» **Given data**
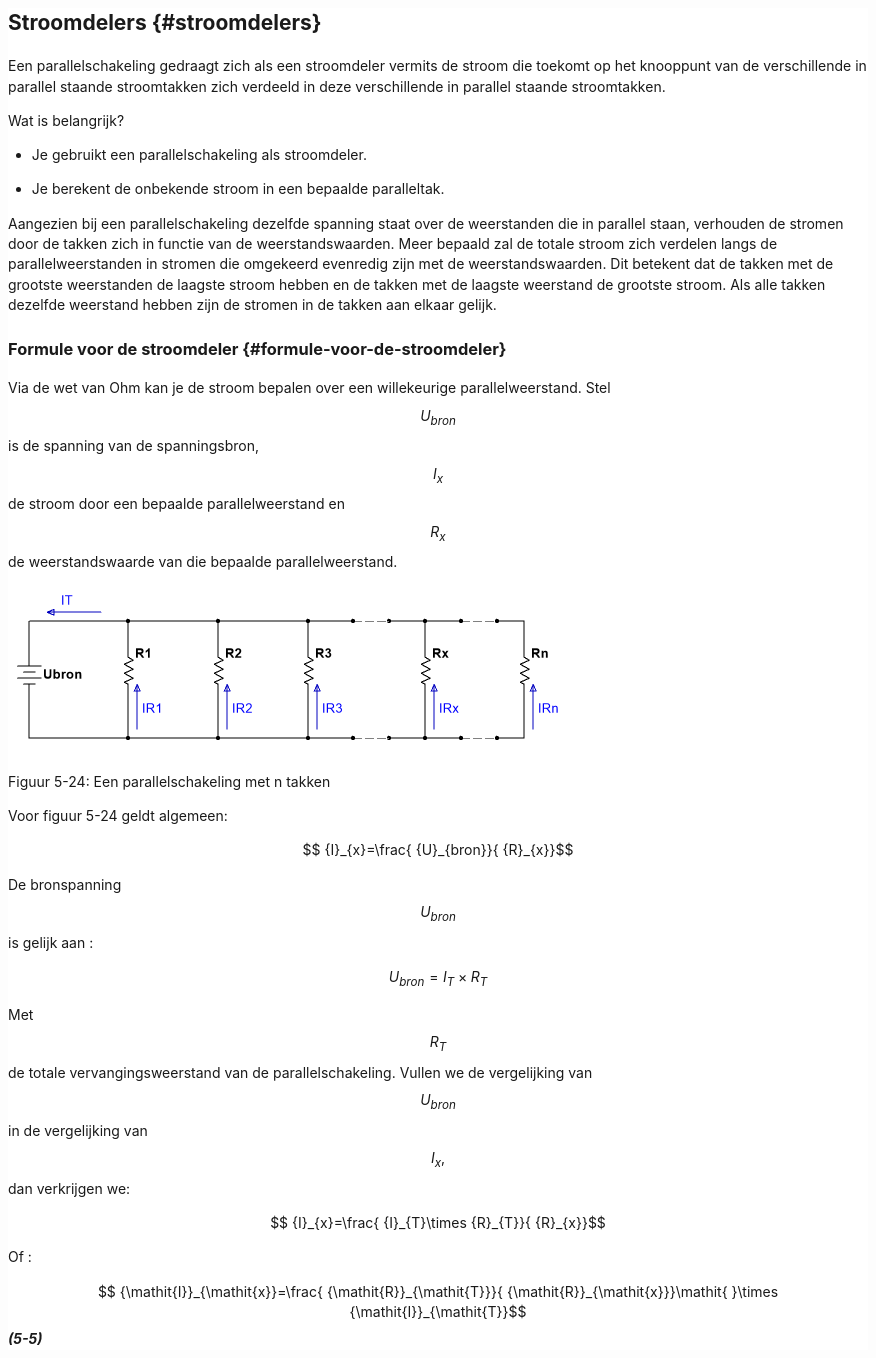 ## Stroomdelers {#stroomdelers}

Een parallelschakeling gedraagt zich als een stroomdeler vermits de stroom die toekomt op het knooppunt van de verschillende in parallel staande stroomtakken zich verdeeld in deze verschillende in parallel staande stroomtakken.

Wat is belangrijk?

*   Je gebruikt een parallelschakeling als stroomdeler.

*   Je berekent de onbekende stroom in een bepaalde paralleltak.

Aangezien bij een parallelschakeling dezelfde spanning staat over de weerstanden die in parallel staan, verhouden de stromen door de takken zich in functie van de weerstandswaarden. Meer bepaald zal de totale stroom zich verdelen langs de parallelweerstanden in stromen die omgekeerd evenredig zijn met de weerstandswaarden. Dit betekent dat de takken met de grootste weerstanden de laagste stroom hebben en de takken met de laagste weerstand de grootste stroom. Als alle takken dezelfde weerstand hebben zijn de stromen in de takken aan elkaar gelijk.

### Formule voor de stroomdeler {#formule-voor-de-stroomdeler}

Via de wet van Ohm kan je de stroom bepalen over een willekeurige parallelweerstand. Stel $$ {U}_{bron}$$ is de spanning van de spanningsbron, $$ {I}_{x}$$ de stroom door een bepaalde parallelweerstand en $$ {R}_{x}$$ de weerstandswaarde van die bepaalde parallelweerstand.

![](/assets/afbeelding_11433.png)

Figuur 5-24: Een parallelschakeling met n takken

Voor figuur 5-24 geldt algemeen:

$$ {I}_{x}=\frac{ {U}_{bron}}{ {R}_{x}}$$

De bronspanning $$ {U}_{bron}$$ is gelijk aan :

$$ {U}_{bron}={I}_{T}\times {R}_{T}$$

Met $$ {R}_{T}$$ de totale vervangingsweerstand van de parallelschakeling. Vullen we de vergelijking van $$ {U}_{bron}$$ in de vergelijking van $$ {I}_{x},$$ dan verkrijgen we:

$$ {I}_{x}=\frac{ {I}_{T}\times {R}_{T}}{ {R}_{x}}$$

Of :

$$ {\mathit{I}}_{\mathit{x}}=\frac{ {\mathit{R}}_{\mathit{T}}}{ {\mathit{R}}_{\mathit{x}}}\mathit{ }\times {\mathit{I}}_{\mathit{T}}$$ **_(5-5)_**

» **Work request**
Using the records above, filter out every line that lacks the string "frac" and copy the rest.

» **Result of the task**
$$ {I}_{x}=\frac{ {U}_{bron}}{ {R}_{x}}$$
$$ {I}_{x}=\frac{ {I}_{T}\times {R}_{T}}{ {R}_{x}}$$
$$ {\mathit{I}}_{\mathit{x}}=\frac{ {\mathit{R}}_{\mathit{T}}}{ {\mathit{R}}_{\mathit{x}}}\mathit{ }\times {\mathit{I}}_{\mathit{T}}$$ **_(5-5)_**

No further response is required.